There he found that there was a low notification rate of TB cases as many undocumented Syrian refugees and migrant workers were afraid of being deported if they sought medical care. So it was clear that this posed a barrier to accessing TB treatment.

As a result, the research led to the conclusion that community-based awareness programmes would be necessary to inform migrant workers that a TB diagnosis would not lead to deportation and that employers should also be educated on the treatment process.

Upon returning to Afghanistan, Manochehr was well equipped to lead the change in his home country. He take on the role of senior policy adviser General Directorate of Policy and Planning in the Ministry of Public Health. One of his key responsibilities is developing evidence-based policies, policy briefs and plans of action.

Earlier this year, he developed a policy brief on expanding coverage of health services to underserved, remote areas in Afghanistan, focusing on the Family Health House model, supported by UNPFA, to serve remote areas in the country.

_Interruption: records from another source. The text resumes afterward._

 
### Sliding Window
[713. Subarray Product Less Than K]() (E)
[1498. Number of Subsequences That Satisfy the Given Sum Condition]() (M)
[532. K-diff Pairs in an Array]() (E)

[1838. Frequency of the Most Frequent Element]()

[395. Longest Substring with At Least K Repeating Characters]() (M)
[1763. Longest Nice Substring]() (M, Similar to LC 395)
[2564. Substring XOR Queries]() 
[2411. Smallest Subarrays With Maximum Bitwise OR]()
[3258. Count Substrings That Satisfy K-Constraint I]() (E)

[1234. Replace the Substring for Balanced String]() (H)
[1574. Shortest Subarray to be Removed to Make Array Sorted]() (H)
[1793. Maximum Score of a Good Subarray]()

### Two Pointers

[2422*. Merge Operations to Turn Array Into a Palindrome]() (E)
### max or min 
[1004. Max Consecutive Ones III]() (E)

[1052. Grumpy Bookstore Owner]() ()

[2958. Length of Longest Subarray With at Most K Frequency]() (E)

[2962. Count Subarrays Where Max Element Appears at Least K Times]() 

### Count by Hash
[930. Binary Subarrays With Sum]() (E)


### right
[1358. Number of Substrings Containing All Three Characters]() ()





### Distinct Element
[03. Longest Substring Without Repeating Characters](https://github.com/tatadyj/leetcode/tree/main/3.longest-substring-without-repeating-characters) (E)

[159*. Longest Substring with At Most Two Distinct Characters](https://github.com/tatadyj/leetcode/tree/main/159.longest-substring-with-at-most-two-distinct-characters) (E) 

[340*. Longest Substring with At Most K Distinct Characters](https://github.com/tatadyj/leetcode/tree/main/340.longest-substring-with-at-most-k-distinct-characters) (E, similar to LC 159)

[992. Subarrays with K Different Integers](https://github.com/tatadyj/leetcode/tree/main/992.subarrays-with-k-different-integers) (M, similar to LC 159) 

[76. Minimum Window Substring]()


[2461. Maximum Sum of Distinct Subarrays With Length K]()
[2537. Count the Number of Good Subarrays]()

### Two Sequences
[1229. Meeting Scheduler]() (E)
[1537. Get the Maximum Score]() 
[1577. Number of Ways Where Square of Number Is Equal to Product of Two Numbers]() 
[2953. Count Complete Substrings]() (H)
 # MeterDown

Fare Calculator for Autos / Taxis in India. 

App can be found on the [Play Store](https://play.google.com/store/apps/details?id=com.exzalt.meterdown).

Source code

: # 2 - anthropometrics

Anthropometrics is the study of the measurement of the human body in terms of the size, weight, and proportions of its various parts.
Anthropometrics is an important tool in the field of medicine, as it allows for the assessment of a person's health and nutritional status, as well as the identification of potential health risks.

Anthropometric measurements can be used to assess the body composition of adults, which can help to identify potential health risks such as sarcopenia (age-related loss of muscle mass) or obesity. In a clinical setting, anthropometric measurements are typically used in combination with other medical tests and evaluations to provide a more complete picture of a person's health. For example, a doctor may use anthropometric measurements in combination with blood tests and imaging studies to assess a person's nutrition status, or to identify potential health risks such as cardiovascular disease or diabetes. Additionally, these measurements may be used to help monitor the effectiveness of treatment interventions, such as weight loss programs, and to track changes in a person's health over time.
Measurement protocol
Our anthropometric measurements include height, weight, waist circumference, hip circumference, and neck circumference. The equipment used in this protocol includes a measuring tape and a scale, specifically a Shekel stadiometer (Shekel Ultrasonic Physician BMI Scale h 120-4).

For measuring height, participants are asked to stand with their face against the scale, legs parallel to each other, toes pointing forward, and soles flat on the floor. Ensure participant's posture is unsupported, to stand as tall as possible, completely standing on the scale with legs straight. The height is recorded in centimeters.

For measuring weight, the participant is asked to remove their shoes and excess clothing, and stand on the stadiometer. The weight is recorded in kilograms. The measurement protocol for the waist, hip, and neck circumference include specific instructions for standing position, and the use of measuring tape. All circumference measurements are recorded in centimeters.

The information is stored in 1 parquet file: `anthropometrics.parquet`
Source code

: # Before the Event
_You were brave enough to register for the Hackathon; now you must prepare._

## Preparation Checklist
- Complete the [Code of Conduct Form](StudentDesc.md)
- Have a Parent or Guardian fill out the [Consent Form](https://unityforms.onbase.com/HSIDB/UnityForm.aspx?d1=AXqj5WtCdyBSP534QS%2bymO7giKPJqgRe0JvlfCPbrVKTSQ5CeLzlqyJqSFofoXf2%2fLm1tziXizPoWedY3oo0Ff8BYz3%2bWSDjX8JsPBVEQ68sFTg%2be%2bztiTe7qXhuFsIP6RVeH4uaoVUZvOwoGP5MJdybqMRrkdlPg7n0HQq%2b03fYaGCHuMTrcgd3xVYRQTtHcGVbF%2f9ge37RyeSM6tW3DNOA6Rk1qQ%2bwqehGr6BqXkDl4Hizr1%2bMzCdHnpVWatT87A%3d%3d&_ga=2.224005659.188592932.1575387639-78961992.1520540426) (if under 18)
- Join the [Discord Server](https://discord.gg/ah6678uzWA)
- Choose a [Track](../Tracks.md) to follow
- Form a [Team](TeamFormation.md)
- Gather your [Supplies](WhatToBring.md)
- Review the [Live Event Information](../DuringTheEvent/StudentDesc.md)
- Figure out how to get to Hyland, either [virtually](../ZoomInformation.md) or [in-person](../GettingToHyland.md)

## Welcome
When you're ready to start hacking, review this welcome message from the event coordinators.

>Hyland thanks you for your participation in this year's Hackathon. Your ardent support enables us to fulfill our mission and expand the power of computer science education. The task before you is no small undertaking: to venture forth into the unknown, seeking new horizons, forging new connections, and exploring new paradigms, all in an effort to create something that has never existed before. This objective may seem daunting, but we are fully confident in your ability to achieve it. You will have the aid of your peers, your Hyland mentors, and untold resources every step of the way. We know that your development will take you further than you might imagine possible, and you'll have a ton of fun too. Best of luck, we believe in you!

Manochehr's policy brief highlighted an external evaluation of the Family Health House model, which showed it is more cost effective compared with other models of health care delivery. This allowed him to recommend the expansion of Family Health Houses to cover all 10% of the underserved population.

“Given my background in TB control programmes, I felt it was very important to include these additional services," Manochehr said. “It is very rewarding to see that this policy brief has made an impact."

TDR, the Special Programme for Research and Training in Tropical Diseases, is a global programme of scientific collaboration that helps facilitate, support and influence efforts to combat diseases of poverty. It is hosted at the World Health Organization (WHO), and is sponsored by the United Nations Children's Fund (UNICEF), the United Nations Development Programme (UNDP), the World Bank and WHO.

AUB is one of seven universities TDR partners with to strengthen research capacity of scientists in low- and middle-income countries burdened with infectious disease of poverty. The American University of Beirut is particularly appealing for candidates coming from countries like Afghanistan, given that public health is taught in a context where conflict and forced migration are pervasive.